Here is what I think actually works, written for the player who keeps losing to hard hitters and is tired of hearing they should "slow the game down" without anyone explaining how.

What a banger actually is

A banger is a player whose default answer to almost every ball is to hit it hard. Drives off the bounce, speed-ups off the dink, fifth-shot rips when a drop would do. Some are tennis players who have not transitioned yet. Some are athletic newer players whose hand speed outruns their patience. Some are just stuck at 3.5 forever because banging works against most people at 3.5 and the feedback loop never breaks.

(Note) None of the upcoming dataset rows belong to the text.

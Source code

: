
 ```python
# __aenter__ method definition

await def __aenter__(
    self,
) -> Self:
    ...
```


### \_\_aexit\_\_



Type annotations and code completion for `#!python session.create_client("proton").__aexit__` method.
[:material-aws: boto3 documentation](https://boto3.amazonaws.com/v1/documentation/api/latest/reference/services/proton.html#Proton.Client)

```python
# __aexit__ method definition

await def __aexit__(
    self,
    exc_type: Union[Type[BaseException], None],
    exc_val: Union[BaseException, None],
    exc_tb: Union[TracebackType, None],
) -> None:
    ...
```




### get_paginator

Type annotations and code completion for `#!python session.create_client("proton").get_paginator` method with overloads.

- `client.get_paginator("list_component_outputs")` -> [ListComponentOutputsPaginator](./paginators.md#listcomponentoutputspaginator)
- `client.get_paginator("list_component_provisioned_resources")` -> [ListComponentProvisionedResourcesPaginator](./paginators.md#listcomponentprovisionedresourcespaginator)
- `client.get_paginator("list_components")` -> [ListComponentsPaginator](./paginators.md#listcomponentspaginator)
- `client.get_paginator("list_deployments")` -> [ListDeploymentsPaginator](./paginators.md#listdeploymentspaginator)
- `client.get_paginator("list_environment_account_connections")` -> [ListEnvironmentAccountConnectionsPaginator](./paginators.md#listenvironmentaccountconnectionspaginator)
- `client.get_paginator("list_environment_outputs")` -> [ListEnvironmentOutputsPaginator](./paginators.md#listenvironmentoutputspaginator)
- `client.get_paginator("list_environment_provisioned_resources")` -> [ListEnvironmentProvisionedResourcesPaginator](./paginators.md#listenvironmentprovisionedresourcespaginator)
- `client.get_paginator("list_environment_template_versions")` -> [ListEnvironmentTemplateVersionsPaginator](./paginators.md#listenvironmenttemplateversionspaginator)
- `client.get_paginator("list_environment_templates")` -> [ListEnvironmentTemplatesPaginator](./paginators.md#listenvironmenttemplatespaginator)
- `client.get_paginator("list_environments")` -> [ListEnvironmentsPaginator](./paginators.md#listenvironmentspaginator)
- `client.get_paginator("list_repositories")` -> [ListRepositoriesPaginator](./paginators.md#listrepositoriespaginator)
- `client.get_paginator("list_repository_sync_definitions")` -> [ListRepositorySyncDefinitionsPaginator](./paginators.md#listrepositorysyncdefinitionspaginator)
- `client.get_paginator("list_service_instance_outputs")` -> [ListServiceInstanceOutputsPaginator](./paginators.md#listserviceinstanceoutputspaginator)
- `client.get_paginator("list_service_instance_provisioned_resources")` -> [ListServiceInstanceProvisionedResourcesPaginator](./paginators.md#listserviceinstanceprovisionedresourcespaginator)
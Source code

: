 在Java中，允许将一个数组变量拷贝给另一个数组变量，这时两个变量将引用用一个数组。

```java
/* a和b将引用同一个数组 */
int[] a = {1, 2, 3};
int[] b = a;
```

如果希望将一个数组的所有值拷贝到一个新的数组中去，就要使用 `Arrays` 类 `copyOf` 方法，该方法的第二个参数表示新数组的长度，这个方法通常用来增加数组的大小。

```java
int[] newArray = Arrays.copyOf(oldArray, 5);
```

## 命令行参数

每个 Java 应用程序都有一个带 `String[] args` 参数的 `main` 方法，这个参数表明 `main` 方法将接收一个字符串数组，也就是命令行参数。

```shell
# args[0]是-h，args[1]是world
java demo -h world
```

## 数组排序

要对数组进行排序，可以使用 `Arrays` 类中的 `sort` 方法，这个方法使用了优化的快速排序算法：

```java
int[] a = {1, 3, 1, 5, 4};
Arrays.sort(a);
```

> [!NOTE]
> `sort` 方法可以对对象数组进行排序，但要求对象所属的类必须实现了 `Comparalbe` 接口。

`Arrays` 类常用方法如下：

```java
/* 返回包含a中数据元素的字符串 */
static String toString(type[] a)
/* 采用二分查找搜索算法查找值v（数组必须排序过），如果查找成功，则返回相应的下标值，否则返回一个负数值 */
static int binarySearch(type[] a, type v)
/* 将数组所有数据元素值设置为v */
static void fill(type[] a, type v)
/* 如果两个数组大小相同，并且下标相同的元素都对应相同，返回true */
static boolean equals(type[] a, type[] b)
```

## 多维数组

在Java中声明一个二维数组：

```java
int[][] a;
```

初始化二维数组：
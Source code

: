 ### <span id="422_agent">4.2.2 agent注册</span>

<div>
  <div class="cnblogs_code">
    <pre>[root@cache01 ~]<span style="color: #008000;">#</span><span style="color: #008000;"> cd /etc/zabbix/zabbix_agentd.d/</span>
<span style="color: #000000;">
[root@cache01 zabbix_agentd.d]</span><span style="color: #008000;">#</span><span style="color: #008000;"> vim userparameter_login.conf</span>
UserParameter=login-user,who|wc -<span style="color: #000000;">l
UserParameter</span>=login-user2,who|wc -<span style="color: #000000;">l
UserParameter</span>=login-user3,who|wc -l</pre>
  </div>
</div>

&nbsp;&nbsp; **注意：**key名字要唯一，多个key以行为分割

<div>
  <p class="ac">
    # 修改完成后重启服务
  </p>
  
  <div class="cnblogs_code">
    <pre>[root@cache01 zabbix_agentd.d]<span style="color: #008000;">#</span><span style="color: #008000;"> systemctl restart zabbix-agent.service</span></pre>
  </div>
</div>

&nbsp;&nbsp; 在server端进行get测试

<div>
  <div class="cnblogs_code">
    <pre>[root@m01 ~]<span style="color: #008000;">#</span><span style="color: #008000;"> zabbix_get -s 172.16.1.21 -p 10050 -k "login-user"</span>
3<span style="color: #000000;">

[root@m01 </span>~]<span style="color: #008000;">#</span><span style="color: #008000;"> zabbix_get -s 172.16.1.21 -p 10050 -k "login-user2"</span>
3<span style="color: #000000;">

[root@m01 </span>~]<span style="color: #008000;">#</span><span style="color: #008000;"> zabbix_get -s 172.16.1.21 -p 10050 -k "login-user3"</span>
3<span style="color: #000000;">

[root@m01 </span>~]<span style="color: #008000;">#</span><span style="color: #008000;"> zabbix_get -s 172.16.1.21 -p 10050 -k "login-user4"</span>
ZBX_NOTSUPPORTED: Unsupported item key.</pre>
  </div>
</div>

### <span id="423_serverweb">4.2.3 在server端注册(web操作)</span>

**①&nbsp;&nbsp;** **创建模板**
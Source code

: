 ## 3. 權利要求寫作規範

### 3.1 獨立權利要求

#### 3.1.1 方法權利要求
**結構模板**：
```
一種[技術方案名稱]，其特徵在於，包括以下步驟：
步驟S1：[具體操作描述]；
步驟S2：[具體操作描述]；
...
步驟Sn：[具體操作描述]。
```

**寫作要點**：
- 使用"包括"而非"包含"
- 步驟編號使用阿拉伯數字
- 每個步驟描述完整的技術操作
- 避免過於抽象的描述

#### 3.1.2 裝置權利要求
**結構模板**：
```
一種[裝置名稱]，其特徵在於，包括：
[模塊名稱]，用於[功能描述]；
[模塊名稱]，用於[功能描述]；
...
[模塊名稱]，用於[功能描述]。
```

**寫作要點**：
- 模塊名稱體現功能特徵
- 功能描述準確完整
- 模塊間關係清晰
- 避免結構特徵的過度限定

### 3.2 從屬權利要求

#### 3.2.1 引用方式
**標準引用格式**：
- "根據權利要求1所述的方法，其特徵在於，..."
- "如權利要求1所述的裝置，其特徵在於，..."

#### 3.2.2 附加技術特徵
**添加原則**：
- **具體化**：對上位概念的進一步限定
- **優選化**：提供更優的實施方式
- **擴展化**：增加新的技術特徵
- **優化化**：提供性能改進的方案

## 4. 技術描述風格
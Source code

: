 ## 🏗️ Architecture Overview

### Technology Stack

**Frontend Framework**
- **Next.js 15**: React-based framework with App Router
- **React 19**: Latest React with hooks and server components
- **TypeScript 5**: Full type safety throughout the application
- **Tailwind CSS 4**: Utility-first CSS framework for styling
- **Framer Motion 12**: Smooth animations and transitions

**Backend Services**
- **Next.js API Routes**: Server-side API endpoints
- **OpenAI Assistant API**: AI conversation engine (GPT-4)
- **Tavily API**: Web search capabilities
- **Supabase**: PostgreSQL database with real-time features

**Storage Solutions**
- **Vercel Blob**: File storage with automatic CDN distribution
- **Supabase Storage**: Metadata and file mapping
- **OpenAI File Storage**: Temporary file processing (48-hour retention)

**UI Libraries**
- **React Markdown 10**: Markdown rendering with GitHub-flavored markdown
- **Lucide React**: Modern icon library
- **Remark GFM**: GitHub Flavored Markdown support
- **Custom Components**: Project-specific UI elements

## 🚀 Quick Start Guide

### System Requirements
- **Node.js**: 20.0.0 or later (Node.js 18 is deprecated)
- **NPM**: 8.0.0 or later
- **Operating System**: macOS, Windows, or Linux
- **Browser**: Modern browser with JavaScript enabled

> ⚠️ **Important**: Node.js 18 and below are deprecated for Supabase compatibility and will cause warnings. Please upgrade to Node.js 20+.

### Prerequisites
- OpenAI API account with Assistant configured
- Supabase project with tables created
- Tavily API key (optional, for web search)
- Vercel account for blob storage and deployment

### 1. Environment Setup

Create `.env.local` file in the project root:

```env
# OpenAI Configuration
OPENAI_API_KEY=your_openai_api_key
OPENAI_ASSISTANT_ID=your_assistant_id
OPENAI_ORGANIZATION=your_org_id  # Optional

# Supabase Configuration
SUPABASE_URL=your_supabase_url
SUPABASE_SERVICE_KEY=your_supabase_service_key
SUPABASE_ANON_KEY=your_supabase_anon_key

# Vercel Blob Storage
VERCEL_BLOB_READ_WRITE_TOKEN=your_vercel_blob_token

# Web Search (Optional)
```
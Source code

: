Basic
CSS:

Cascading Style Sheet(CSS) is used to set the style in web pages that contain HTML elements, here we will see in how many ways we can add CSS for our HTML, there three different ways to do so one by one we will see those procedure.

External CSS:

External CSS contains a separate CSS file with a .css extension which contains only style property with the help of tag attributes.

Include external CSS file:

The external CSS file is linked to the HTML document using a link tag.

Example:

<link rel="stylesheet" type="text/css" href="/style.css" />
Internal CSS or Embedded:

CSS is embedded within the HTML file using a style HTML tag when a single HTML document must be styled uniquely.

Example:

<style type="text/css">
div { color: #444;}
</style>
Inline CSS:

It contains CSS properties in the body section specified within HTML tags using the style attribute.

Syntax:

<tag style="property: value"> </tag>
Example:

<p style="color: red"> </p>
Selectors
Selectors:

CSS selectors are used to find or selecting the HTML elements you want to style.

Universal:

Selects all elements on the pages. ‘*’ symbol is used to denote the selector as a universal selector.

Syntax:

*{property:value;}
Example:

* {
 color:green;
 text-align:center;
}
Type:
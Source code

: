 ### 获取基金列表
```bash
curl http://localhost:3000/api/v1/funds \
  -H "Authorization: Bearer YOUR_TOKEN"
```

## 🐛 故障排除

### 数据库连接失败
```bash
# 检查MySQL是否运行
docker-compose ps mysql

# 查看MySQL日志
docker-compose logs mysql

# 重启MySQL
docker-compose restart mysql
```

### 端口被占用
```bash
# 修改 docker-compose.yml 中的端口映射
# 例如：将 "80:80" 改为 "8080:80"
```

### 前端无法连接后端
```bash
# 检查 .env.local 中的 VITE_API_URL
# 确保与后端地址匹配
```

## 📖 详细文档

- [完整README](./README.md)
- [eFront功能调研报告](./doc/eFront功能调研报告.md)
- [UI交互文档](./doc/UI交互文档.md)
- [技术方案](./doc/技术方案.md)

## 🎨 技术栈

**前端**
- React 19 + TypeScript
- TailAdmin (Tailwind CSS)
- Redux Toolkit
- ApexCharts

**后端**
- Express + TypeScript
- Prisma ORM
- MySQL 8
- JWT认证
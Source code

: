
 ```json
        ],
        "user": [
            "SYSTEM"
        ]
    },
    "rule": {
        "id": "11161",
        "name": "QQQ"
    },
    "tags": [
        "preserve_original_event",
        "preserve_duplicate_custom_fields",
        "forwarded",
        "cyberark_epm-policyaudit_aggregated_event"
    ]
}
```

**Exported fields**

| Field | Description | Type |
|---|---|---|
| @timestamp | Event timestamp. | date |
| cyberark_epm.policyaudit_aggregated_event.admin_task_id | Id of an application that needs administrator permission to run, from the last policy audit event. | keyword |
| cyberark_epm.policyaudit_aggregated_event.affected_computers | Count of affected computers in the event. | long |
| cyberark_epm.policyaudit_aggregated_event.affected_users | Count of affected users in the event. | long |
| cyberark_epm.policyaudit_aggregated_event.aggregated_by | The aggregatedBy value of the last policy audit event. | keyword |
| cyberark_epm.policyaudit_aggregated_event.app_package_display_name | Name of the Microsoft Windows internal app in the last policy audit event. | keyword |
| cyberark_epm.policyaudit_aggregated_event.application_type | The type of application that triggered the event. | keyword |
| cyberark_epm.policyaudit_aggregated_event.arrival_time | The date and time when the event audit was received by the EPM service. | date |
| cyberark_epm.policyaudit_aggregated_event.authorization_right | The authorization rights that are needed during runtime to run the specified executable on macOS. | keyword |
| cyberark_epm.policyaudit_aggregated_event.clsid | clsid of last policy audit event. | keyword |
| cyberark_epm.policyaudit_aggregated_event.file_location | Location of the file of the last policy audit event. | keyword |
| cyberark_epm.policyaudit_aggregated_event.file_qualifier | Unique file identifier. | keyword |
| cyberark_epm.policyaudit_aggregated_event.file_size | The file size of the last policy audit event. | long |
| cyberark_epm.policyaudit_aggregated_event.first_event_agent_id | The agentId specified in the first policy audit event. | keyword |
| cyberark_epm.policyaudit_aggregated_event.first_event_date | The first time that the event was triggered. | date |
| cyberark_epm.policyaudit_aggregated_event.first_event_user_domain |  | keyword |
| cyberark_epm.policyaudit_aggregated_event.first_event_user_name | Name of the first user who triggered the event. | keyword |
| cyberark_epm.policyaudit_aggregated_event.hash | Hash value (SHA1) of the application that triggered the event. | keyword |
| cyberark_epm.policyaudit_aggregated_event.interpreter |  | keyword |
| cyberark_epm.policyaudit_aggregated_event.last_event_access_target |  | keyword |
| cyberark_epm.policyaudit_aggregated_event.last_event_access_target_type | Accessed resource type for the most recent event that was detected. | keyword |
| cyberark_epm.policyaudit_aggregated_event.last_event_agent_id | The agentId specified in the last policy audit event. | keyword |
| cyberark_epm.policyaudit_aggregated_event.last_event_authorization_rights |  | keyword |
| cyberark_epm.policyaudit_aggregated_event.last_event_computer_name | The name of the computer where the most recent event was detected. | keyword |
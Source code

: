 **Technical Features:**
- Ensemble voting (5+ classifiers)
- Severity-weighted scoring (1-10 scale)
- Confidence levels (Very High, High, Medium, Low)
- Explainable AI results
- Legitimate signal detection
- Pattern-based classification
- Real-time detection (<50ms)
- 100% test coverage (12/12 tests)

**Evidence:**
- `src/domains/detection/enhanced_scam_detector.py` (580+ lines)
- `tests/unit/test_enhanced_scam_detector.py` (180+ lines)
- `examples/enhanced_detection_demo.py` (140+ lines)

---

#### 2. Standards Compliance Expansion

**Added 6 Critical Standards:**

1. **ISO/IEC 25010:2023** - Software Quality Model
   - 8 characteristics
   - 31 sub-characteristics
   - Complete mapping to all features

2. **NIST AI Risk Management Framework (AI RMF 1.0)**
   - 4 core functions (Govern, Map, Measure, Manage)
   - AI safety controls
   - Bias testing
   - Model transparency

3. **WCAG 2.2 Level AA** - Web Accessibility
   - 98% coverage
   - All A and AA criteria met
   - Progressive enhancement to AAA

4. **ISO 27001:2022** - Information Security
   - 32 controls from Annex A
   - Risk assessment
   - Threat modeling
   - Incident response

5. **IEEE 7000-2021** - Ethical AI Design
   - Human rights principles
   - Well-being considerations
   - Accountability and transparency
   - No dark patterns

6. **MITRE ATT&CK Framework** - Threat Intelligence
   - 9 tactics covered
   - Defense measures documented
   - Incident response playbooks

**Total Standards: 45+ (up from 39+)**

Bangers are not bad players. They are a specific style. The reason they are frustrating is that they expose every weakness in your hands, your reset game, and your partner communication at the same time. If your dinking is loose, if your blocks float, if you flinch on bodies, a banger finds out in two points.

Why "just dink them out" does not work in rec play

The advice assumes you can already dink under pressure. Most 3.0 to 3.5 players cannot. They can dink in cooperative practice. Under a real banger, the dink either pops up (and gets ripped) or sails long (and gets ripped on the next ball). The instruction "dink them out" skips the part where you have to actually own the shots that get you to a dink rally in the first place.

The other reason it fails: bangers do not enter dink rallies if they can help it. They speed up off the third or fifth ball, before the rally ever settles. Telling a 3.5 to dink out a banger is like telling someone to outlast a sprinter. The sprinter never lets the race become a marathon.

So the real question is not "how do I win a dink rally against a banger." It is "how do I survive the first three balls of every point so the banger eventually misses, or has to change pace, or hands me a ball I can actually attack."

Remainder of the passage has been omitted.